→ **Your task**
When you reach the line containing "If you need" in the data below, begin returning lines exactly as written, and stop once the line containing "1. When you" has been returned.

→ **Records provided**
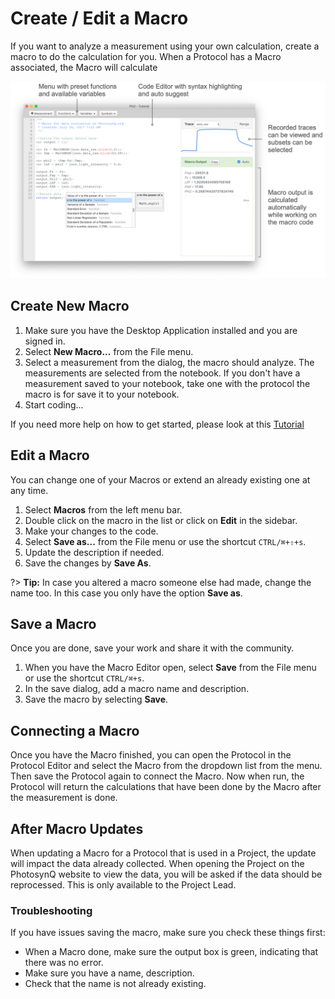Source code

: # Create / Edit a Macro

If you want to analyze a measurement using your own calculation, create a macro to do the calculation for you. When a Protocol has a Macro associated, the Macro will calculate 

![The Macro Editor](images/macro-editor.png)

## Create New Macro

1. Make sure you have the Desktop Application installed and you are signed in.
2. Select **New Macro...** from the File menu.
3. Select a measurement from the dialog, the macro should analyze. The measurements are selected from the notebook. If you don't have a measurement saved to your notebook, take one with the protocol the macro is for save it to your notebook.
4. Start coding...

If you need more help on how to get started, please look at this [Tutorial](tutorials/building-a-macro)

## Edit a Macro

You can change one of your Macros or extend an already existing one at any time.

1. Select **Macros** from the left menu bar.
2. Double click on the macro in the list or click on **Edit** in the sidebar.
3. Make your changes to the code.
4. Select **Save as...** from the File menu or use the shortcut `CTRL/⌘+⇧+s`.
5. Update the description if needed.
6. Save the changes by **Save As**.

?> **Tip:** In case you altered a macro someone else had made, change the name too. In this case you only have the option **Save as**.

## Save a Macro

Once you are done, save your work and share it with the community.

1. When you have the Macro Editor open, select **Save** from the File menu or use the shortcut `CTRL/⌘+s`.
2. In the save dialog, add a macro name and description.
3. Save the macro by selecting **Save**.

## Connecting a Macro

Once you have the Macro finished, you can open the Protocol in the Protocol Editor and select the Macro from the dropdown list from the menu. Then save the Protocol again to connect the Macro. Now when run, the Protocol will return the calculations that have been done by the Macro after the measurement is done.

## After Macro Updates

When updating a Macro for a Protocol that is used in a Project, the update will impact the data already collected. When opening the Project on the PhotosynQ website to view the data, you will be asked if the data should be reprocessed. This is only available to the Project Lead.

### Troubleshooting

If you have issues saving the macro, make sure you check these things first:

- When a Macro done, make sure the output box is green, indicating that there was no error.
- Make sure you have a name, description.
- Check that the name is not already existing.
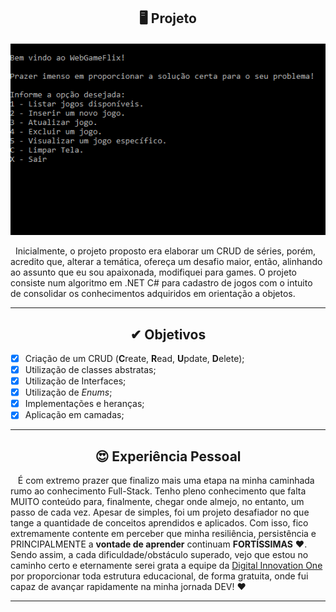 
<h2 align="center"> 🖥 Projeto</h2>
<p align="center">
<img src= "https://github.com/MariliaMSiqueira/WebGameFlix-CRUD/blob/master/dotnetRUN.gif">
  </p>
  
&nbsp;&nbsp;Inicialmente, o projeto proposto era elaborar um CRUD de séries, porém, acredito que, alterar a temática, ofereça um desafio maior, então, alinhando ao assunto que eu sou apaixonada, modifiquei para games. O projeto consiste num algoritmo em .NET C# para cadastro de jogos com o intuito de consolidar os conhecimentos adquiridos em orientação a objetos. 

--------

<h2 align=center> ✔ Objetivos</h2> 

- [x] Criação de um CRUD (<b>C</b>reate, <b>R</b>ead, <b>U</b>pdate, <b>D</b>elete);
- [x] Utilização de classes abstratas;
- [x] Utilização de Interfaces;
- [x] Utilização de <i>Enums</i>;
- [x] Implementações e heranças;
- [x] Aplicação em camadas;

-----------

<h2 align=center> 😍 Experiência Pessoal</h2> 

&nbsp;&nbsp; É com extremo prazer que finalizo mais uma etapa na minha caminhada rumo ao conhecimento Full-Stack. Tenho pleno conhecimento que falta MUITO conteúdo para, finalmente, chegar onde almejo, no entanto, um passo de cada vez. Apesar de simples, foi um projeto desafiador no que tange a quantidade de conceitos aprendidos e aplicados. Com isso, fico extremamente contente em perceber que minha resiliência, persistência e PRINCIPALMENTE a <b>vontade de aprender</b> continuam <b>FORTÍSSIMAS</b> ❤. Sendo assim, a cada dificuldade/obstáculo superado, vejo que estou no caminho certo e eternamente serei grata a equipe da [Digital Innovation One](https://digitalinnovation.one/sign-in) por proporcionar toda estrutura educacional, de forma gratuita, onde fui capaz de avançar rapidamente na minha jornada DEV! ❤

-------------------



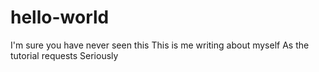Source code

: # hello-world
I'm sure you have never seen this
This is me writing about myself
As the tutorial requests
Seriously
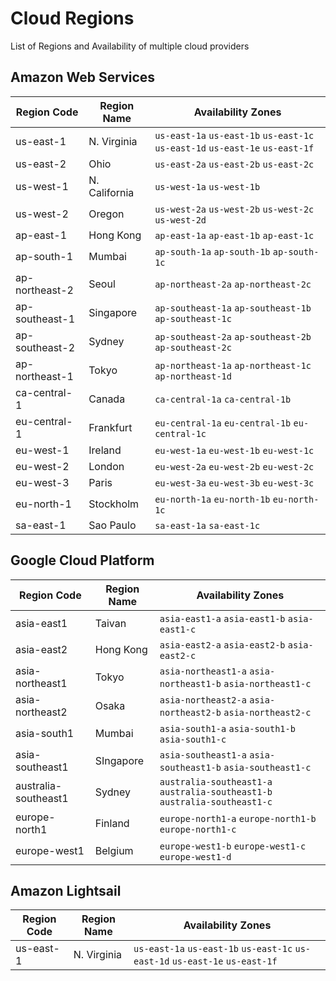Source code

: # Cloud Regions
List of Regions and Availability of multiple cloud providers

## Amazon Web Services

| Region Code | Region Name | Availability Zones
|-------------|------------|-------------------
| us-east-1 | N. Virginia | `us-east-1a` `us-east-1b` `us-east-1c` `us-east-1d` `us-east-1e` `us-east-1f`
| us-east-2 | Ohio | `us-east-2a` `us-east-2b` `us-east-2c`
| us-west-1 | N. California | `us-west-1a` `us-west-1b`
| us-west-2 | Oregon | `us-west-2a` `us-west-2b` `us-west-2c` `us-west-2d`
| ap-east-1 | Hong Kong | `ap-east-1a` `ap-east-1b` `ap-east-1c`
| ap-south-1 | Mumbai | `ap-south-1a` `ap-south-1b` `ap-south-1c`
| ap-northeast-2 | Seoul | `ap-northeast-2a` `ap-northeast-2c`
| ap-southeast-1 | Singapore | `ap-southeast-1a` `ap-southeast-1b` `ap-southeast-1c`
| ap-southeast-2 | Sydney | `ap-southeast-2a` `ap-southeast-2b` `ap-southeast-2c`
| ap-northeast-1 | Tokyo | `ap-northeast-1a` `ap-northeast-1c` `ap-northeast-1d`
| ca-central-1 | Canada | `ca-central-1a` `ca-central-1b`
| eu-central-1 | Frankfurt | `eu-central-1a` `eu-central-1b` `eu-central-1c`
| eu-west-1 | Ireland | `eu-west-1a` `eu-west-1b` `eu-west-1c`
| eu-west-2 | London | `eu-west-2a` `eu-west-2b` `eu-west-2c`
| eu-west-3 | Paris | `eu-west-3a` `eu-west-3b` `eu-west-3c`
| eu-north-1 | Stockholm | `eu-north-1a` `eu-north-1b` `eu-north-1c`
| sa-east-1 | Sao Paulo | `sa-east-1a` `sa-east-1c`

## Google Cloud Platform
| Region Code | Region Name | Availability Zones
|-------------|------------|-------------------
| asia-east1 | Taivan | `asia-east1-a` `asia-east1-b` `asia-east1-c`
| asia-east2 | Hong Kong | `asia-east2-a` `asia-east2-b` `asia-east2-c`
| asia-northeast1 | Tokyo | `asia-northeast1-a` `asia-northeast1-b` `asia-northeast1-c`
| asia-northeast2 | Osaka | `asia-northeast2-a` `asia-northeast2-b` `asia-northeast2-c`
| asia-south1 | Mumbai | `asia-south1-a` `asia-south1-b` `asia-south1-c`
| asia-southeast1 | SIngapore | `asia-southeast1-a` `asia-southeast1-b` `asia-southeast1-c`
| australia-southeast1 | Sydney | `australia-southeast1-a` `australia-southeast1-b` `australia-southeast1-c`
| europe-north1 | Finland | `europe-north1-a` `europe-north1-b` `europe-north1-c`
| europe-west1 | Belgium | `europe-west1-b` `europe-west1-c` `europe-west1-d`

## Amazon Lightsail

| Region Code | Region Name | Availability Zones
|-------------|------------|-------------------
| us-east-1 | N. Virginia | `us-east-1a` `us-east-1b` `us-east-1c` `us-east-1d` `us-east-1e` `us-east-1f`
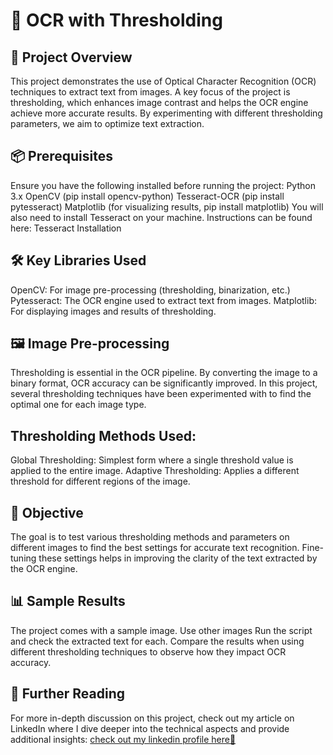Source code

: # 📝 OCR with Thresholding
## 📜 Project Overview
This project demonstrates the use of Optical Character Recognition (OCR) techniques to extract text from images. A key focus of the project is thresholding, which enhances image contrast and helps the OCR engine achieve more accurate results. By experimenting with different thresholding parameters, we aim to optimize text extraction.

## 📦 Prerequisites
Ensure you have the following installed before running the project:
Python 3.x
OpenCV (pip install opencv-python)
Tesseract-OCR (pip install pytesseract)
Matplotlib (for visualizing results, pip install matplotlib)
You will also need to install Tesseract on your machine. Instructions can be found here: Tesseract Installation

## 🛠️ Key Libraries Used
OpenCV: For image pre-processing (thresholding, binarization, etc.)
Pytesseract: The OCR engine used to extract text from images.
Matplotlib: For displaying images and results of thresholding.
## 🖼️ Image Pre-processing
Thresholding is essential in the OCR pipeline. By converting the image to a binary format, OCR accuracy can be significantly improved. In this project, several thresholding techniques have been experimented with to find the optimal one for each image type.

## Thresholding Methods Used:
Global Thresholding: Simplest form where a single threshold value is applied to the entire image.
Adaptive Thresholding: Applies a different threshold for different regions of the image.

## 🎯 Objective
The goal is to test various thresholding methods and parameters on different images to find the best settings for accurate text recognition. Fine-tuning these settings helps in improving the clarity of the text extracted by the OCR engine.

## 📊 Sample Results
The project comes with a  sample image. Use other images Run the script and check the extracted text for each. Compare the results when using different thresholding techniques to observe how they impact OCR accuracy.

## 📖 Further Reading
For more in-depth discussion on this project, check out my article on LinkedIn where I dive deeper into the technical aspects and provide additional insights:
[check out my linkedin profile here🎉](https://www.linkedin.com/posts/yassine-ouahmane-8a15b6238_optical-character-recognition-activity-7203762868456960000-odW8?utm_source=share&utm_medium=member_desktop)
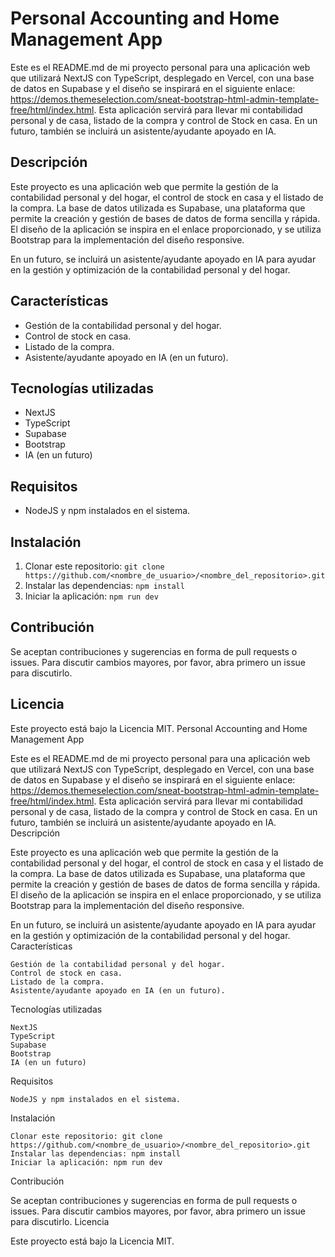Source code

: # Personal Accounting and Home Management App

Este es el README.md de mi proyecto personal para una aplicación web que utilizará NextJS con TypeScript, desplegado en Vercel, con una base de datos en Supabase y el diseño se inspirará en el siguiente enlace: https://demos.themeselection.com/sneat-bootstrap-html-admin-template-free/html/index.html. Esta aplicación servirá para llevar mi contabilidad personal y de casa, listado de la compra y control de Stock en casa. En un futuro, también se incluirá un asistente/ayudante apoyado en IA.

## Descripción

Este proyecto es una aplicación web que permite la gestión de la contabilidad personal y del hogar, el control de stock en casa y el listado de la compra. La base de datos utilizada es Supabase, una plataforma que permite la creación y gestión de bases de datos de forma sencilla y rápida. El diseño de la aplicación se inspira en el enlace proporcionado, y se utiliza Bootstrap para la implementación del diseño responsive.

En un futuro, se incluirá un asistente/ayudante apoyado en IA para ayudar en la gestión y optimización de la contabilidad personal y del hogar.

## Características

- Gestión de la contabilidad personal y del hogar.
- Control de stock en casa.
- Listado de la compra.
- Asistente/ayudante apoyado en IA (en un futuro).

## Tecnologías utilizadas

- NextJS
- TypeScript
- Supabase
- Bootstrap
- IA (en un futuro)

## Requisitos

- NodeJS y npm instalados en el sistema.

## Instalación

1. Clonar este repositorio: `git clone https://github.com/<nombre_de_usuario>/<nombre_del_repositorio>.git`
2. Instalar las dependencias: `npm install`
3. Iniciar la aplicación: `npm run dev`

## Contribución

Se aceptan contribuciones y sugerencias en forma de pull requests o issues. Para discutir cambios mayores, por favor, abra primero un issue para discutirlo.

## Licencia

Este proyecto está bajo la Licencia MIT.
Personal Accounting and Home Management App

Este es el README.md de mi proyecto personal para una aplicación web que utilizará NextJS con TypeScript, desplegado en Vercel, con una base de datos en Supabase y el diseño se inspirará en el siguiente enlace: https://demos.themeselection.com/sneat-bootstrap-html-admin-template-free/html/index.html. Esta aplicación servirá para llevar mi contabilidad personal y de casa, listado de la compra y control de Stock en casa. En un futuro, también se incluirá un asistente/ayudante apoyado en IA.
Descripción

Este proyecto es una aplicación web que permite la gestión de la contabilidad personal y del hogar, el control de stock en casa y el listado de la compra. La base de datos utilizada es Supabase, una plataforma que permite la creación y gestión de bases de datos de forma sencilla y rápida. El diseño de la aplicación se inspira en el enlace proporcionado, y se utiliza Bootstrap para la implementación del diseño responsive.

En un futuro, se incluirá un asistente/ayudante apoyado en IA para ayudar en la gestión y optimización de la contabilidad personal y del hogar.
Características

    Gestión de la contabilidad personal y del hogar.
    Control de stock en casa.
    Listado de la compra.
    Asistente/ayudante apoyado en IA (en un futuro).

Tecnologías utilizadas

    NextJS
    TypeScript
    Supabase
    Bootstrap
    IA (en un futuro)

Requisitos

    NodeJS y npm instalados en el sistema.

Instalación

    Clonar este repositorio: git clone https://github.com/<nombre_de_usuario>/<nombre_del_repositorio>.git
    Instalar las dependencias: npm install
    Iniciar la aplicación: npm run dev

Contribución

Se aceptan contribuciones y sugerencias en forma de pull requests o issues. Para discutir cambios mayores, por favor, abra primero un issue para discutirlo.
Licencia

Este proyecto está bajo la Licencia MIT.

→ **Worked solution**
If you need more help on how to get started, please look at this [Tutorial](tutorials/building-a-macro)

## Edit a Macro

You can change one of your Macros or extend an already existing one at any time.

1. Select **Macros** from the left menu bar.
2. Double click on the macro in the list or click on **Edit** in the sidebar.
3. Make your changes to the code.
4. Select **Save as...** from the File menu or use the shortcut `CTRL/⌘+⇧+s`.
5. Update the description if needed.
6. Save the changes by **Save As**.

?> **Tip:** In case you altered a macro someone else had made, change the name too. In this case you only have the option **Save as**.

## Save a Macro

Once you are done, save your work and share it with the community.

1. When you have the Macro Editor open, select **Save** from the File menu or use the shortcut `CTRL/⌘+s`.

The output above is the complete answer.